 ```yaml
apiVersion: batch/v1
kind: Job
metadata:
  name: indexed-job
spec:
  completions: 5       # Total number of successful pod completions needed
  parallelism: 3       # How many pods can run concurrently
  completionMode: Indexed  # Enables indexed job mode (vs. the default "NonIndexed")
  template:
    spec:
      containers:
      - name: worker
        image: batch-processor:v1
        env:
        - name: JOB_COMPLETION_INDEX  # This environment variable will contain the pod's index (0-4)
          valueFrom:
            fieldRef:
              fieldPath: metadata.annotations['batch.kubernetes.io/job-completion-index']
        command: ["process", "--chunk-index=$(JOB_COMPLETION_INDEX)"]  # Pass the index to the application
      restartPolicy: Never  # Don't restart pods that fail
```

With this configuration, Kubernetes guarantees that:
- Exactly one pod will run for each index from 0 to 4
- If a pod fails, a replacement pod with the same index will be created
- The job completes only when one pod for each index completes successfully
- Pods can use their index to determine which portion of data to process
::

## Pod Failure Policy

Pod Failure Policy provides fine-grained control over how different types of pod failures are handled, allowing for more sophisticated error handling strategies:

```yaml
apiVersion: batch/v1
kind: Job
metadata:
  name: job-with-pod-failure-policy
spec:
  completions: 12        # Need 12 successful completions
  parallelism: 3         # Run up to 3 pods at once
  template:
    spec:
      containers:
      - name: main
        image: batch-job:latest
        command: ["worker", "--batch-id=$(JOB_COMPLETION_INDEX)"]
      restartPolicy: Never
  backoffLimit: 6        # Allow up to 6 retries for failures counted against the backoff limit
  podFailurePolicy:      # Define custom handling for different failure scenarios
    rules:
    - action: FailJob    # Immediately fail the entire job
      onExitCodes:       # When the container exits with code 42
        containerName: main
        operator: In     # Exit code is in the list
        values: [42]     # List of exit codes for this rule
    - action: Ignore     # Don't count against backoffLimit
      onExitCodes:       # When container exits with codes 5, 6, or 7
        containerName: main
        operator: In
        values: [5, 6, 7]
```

════════════════

* Your assignment
Work out how many lines above contain "action", then write only that number.

* Response for this exercise
2